# Bainite heat treatments of 52100, O1, and 1095



## Larrin (Jun 7, 2021)

New article summarizing some experiments I did on “austempering” for bainite of 52100, O1, and 1095. There were some interesting results about how bainite gest improved toughness of typical tempered martensite. I also compared between the high carbon steel heat treated for bainite vs high toughness medium carbon steels. And offered some opinions about getting setup for austempering vs sticking with a typical quench and temper. Bainite Heat Treatments of 52100, O1, and 1095 - How Much Toughness? - Knife Steel Nerds


----------



## ModRQC (Jun 7, 2021)

Thanks for that, interesting read as always! So was your last about CPM-15V and the general science of high V alloys, btw.


----------



## branwell (Jun 7, 2021)

Great read, great info. Really appreciate your sharing.


----------



## inferno (Jun 7, 2021)

no L6 bainite? i heard its the best for katanas.


----------



## Larrin (Jun 7, 2021)

inferno said:


> no L6 bainite? i heard its the best for katanas.

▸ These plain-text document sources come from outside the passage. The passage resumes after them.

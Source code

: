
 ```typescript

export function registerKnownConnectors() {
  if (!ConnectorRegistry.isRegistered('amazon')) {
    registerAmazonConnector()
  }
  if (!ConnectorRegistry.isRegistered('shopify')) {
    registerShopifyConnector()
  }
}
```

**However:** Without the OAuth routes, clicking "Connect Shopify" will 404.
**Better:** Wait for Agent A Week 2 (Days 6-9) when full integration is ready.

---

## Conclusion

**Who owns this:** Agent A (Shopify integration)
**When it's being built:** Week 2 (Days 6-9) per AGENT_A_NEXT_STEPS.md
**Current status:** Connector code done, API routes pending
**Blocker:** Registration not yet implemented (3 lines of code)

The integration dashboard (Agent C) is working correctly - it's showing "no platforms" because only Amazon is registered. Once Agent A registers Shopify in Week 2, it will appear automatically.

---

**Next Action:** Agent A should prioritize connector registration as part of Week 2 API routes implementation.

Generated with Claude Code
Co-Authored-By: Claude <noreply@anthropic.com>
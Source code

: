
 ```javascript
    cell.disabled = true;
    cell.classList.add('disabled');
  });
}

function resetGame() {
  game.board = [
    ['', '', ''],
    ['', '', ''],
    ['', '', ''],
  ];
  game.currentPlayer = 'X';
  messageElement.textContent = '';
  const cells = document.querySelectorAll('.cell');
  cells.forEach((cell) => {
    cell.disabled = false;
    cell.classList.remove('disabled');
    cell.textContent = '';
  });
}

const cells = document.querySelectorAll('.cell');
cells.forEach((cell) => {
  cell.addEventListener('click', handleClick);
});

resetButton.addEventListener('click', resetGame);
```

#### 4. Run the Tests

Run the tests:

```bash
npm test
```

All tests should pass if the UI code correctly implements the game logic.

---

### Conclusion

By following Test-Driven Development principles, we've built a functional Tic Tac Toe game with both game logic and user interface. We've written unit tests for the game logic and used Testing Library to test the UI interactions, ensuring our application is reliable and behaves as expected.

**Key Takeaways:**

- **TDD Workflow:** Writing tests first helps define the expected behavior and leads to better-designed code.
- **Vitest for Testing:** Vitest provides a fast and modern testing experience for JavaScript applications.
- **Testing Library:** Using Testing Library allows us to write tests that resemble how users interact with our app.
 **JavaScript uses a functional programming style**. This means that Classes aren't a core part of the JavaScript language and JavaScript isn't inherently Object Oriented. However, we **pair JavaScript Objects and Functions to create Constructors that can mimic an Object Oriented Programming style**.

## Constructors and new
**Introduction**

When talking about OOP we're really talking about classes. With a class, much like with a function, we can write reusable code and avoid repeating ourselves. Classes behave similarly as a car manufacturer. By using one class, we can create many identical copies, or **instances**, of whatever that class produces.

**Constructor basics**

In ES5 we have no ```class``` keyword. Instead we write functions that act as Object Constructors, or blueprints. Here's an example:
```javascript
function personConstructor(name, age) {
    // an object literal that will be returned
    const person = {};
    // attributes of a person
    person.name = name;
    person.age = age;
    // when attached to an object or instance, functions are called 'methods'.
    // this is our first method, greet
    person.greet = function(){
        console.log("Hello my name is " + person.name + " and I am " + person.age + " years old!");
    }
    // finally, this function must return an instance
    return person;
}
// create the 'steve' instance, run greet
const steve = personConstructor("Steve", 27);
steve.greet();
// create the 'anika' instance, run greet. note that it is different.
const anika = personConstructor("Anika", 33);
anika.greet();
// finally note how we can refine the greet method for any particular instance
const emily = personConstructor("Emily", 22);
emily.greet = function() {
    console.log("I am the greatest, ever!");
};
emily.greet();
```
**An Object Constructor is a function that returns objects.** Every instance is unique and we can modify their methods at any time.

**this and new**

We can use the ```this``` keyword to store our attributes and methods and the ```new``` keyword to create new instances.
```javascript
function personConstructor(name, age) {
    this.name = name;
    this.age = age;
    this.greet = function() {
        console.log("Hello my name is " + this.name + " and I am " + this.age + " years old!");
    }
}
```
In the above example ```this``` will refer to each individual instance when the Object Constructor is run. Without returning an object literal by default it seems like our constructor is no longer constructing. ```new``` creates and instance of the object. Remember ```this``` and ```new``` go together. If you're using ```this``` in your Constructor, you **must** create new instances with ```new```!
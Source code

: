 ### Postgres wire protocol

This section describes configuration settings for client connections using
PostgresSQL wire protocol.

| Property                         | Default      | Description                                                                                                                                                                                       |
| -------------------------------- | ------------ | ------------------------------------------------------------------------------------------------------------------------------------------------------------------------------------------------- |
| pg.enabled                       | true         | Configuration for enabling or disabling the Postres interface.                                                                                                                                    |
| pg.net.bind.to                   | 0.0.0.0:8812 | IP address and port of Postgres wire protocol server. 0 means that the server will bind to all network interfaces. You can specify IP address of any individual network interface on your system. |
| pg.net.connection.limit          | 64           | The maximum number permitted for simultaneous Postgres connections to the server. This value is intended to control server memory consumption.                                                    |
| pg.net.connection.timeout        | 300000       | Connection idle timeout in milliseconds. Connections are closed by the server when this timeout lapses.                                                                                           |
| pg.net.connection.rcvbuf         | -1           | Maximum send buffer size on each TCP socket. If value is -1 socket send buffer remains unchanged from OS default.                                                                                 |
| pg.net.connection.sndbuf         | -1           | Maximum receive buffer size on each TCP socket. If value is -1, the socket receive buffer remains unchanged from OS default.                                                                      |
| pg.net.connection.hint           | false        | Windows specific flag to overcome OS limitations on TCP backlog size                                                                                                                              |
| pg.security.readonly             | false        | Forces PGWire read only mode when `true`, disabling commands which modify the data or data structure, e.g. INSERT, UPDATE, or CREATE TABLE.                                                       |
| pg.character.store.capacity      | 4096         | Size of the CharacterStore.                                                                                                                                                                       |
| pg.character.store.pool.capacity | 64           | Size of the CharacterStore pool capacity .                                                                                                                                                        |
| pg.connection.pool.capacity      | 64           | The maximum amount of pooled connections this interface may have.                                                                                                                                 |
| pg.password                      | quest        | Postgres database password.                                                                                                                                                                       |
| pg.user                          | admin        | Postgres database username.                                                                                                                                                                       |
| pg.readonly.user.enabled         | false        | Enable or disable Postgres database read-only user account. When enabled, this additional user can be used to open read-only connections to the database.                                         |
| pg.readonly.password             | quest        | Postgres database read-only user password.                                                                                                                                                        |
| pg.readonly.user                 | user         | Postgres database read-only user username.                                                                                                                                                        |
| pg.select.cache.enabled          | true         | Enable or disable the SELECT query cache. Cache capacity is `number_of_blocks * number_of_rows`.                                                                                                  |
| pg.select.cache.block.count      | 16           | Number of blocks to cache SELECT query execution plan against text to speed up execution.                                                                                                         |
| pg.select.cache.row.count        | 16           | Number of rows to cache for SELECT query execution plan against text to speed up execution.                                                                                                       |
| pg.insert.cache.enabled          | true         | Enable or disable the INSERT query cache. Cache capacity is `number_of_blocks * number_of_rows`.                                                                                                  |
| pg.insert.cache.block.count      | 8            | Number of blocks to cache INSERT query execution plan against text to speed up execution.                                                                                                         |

Howard Clark uses martensite for the edge and around 50 Rc bainite spine so that it has more strength than the typical soft pearlite spine.


----------



## inferno (Jun 7, 2021)

do you know how he does that?


----------



## Larrin (Jun 8, 2021)

inferno said:


> do you know how he does that?


I am not sure if he has described the process anywhere.


----------



## big_adventure (Jun 8, 2021)

I would assume it's "magic."


----------